On the other hand, the findings also indicate that high-parity women who reported their last delivery had taken Place in a health facility were less likely (AOR = 0.800, 95% CI = 0.700-0.914) to attend ANC late compared to those who reported that their last Place of delivery was home. The findings also reveal that women who desired to have another child had reduced odds (AOR = 0.886, 95% CI = 0.792–0.992) of late ANC attendance compared to their counterparts who wanted no more children.

Discussion

The study aimed to determine the factors associated with late ANC attendance among high-parity mothers in Uganda. The study found that most (73%) women sought antenatal care late. The World Health Organization recommends that pregnant women start the first ANC in the first trimester of pregnancy, which helps to ensure the best care and health outcomes for women and their fetuses. However, this study’s findings imply that most women miss vital interventions recommended for receiving a package throughout their pregnancy.

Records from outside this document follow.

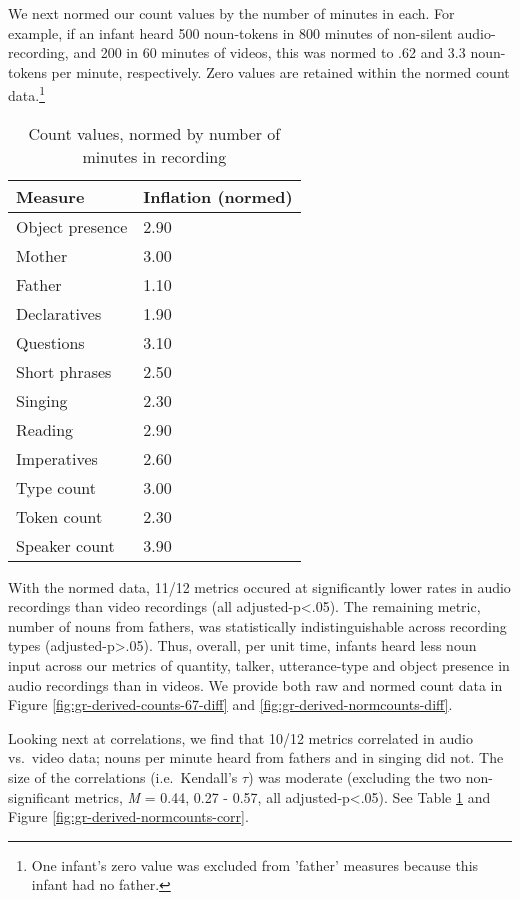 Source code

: \documentclass[floatsintext,man]{apa6}
\theoremstyle{definition}
\theoremstyle{definition}
\theoremstyle{definition}
\theoremstyle{remark}
\begin{document}
We next normed our count values by the number of minutes in each. For
example, if an infant heard 500 noun-tokens in 800 minutes of non-silent
audio-recording, and 200 in 60 minutes of videos, this was normed to .62
and 3.3 noun-tokens per minute, respectively. Zero values are retained
within the normed count
data.\footnote{One infant's zero value was excluded from 'father' measures because this infant had no father.}

\begin{table}[tbp]
\begin{center}
\begin{threeparttable}
\caption{\label{tab:normtable}Count values, normed by number of minutes in recording}
\small{
\begin{tabular}{ll}
\toprule
Measure & \multicolumn{1}{c}{Inflation (normed)}\\
\midrule
Object presence & 2.90\\
Mother & 3.00\\
Father & 1.10\\
Declaratives & 1.90\\
Questions & 3.10\\
Short phrases & 2.50\\
Singing & 2.30\\
Reading & 2.90\\
Imperatives & 2.60\\
Type count & 3.00\\
Token count & 2.30\\
Speaker count & 3.90\\
\bottomrule
\end{tabular}
}
\end{threeparttable}
\end{center}
\end{table}

With the normed data, 11/12 metrics occured at significantly lower rates
in audio recordings than video recordings (all
adjusted-p\textless{}.05). The remaining metric, number of nouns from
fathers, was statistically indistinguishable across recording types
(adjusted-p\textgreater{}.05). Thus, overall, per unit time, infants
heard less noun input across our metrics of quantity, talker,
utterance-type and object presence in audio recordings than in videos.
We provide both raw and normed count data in Figure
\ref{fig:gr-derived-counts-67-diff} and
\ref{fig:gr-derived-normcounts-diff}.

Looking next at correlations, we find that 10/12 metrics correlated in
audio vs.~video data; nouns per minute heard from fathers and in singing
did not. The size of the correlations (i.e.~Kendall's \(\tau\)) was
moderate (excluding the two non-significant metrics, \emph{M} = 0.44,
0.27 - 0.57, all adjusted-p\textless{}.05). See Table
\ref{tab:normtable} and Figure \ref{fig:gr-derived-normcounts-corr}.
\end{document}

In this study, women who do not stay with their husbands/partners had increased odds of attending ANC later than those staying with their husbands. This finding may imply that the women who did not live with their partners had limited/inadequate support. Men’s role in reproductive health is critical in timely attendance to ANC. Partner support is essential for ensuring timely access to services, including ANC. This study partly agrees with those of a study conducted in South Africa, which reported a significant association between late presentation for ANC in rural communities and being married (Ebonwu et al., 2018) but disagrees with the findings of Tesfaye et al. [21], who demonstrated that there was no significant association between marital status and delayed initiation of ANC. Also, women living with their husbands have the advantage of being reminded to seek ANC and get support in terms of transport or the cost of care. This finding is similar to other studies by [11, 41, 42].

Further studies in Rwanda, Lesotho, and Tanzania also revealed that single women initiate ANC attendance late compared to women living with their spouses [43, 44]. The findings also showed that women whose partners were self-employed were more likely to start ANC late than their counterparts whose partners were not working. This may be because self-employed men may find excuses for not accompanying their partners to ANC. This, however, needs further investigation.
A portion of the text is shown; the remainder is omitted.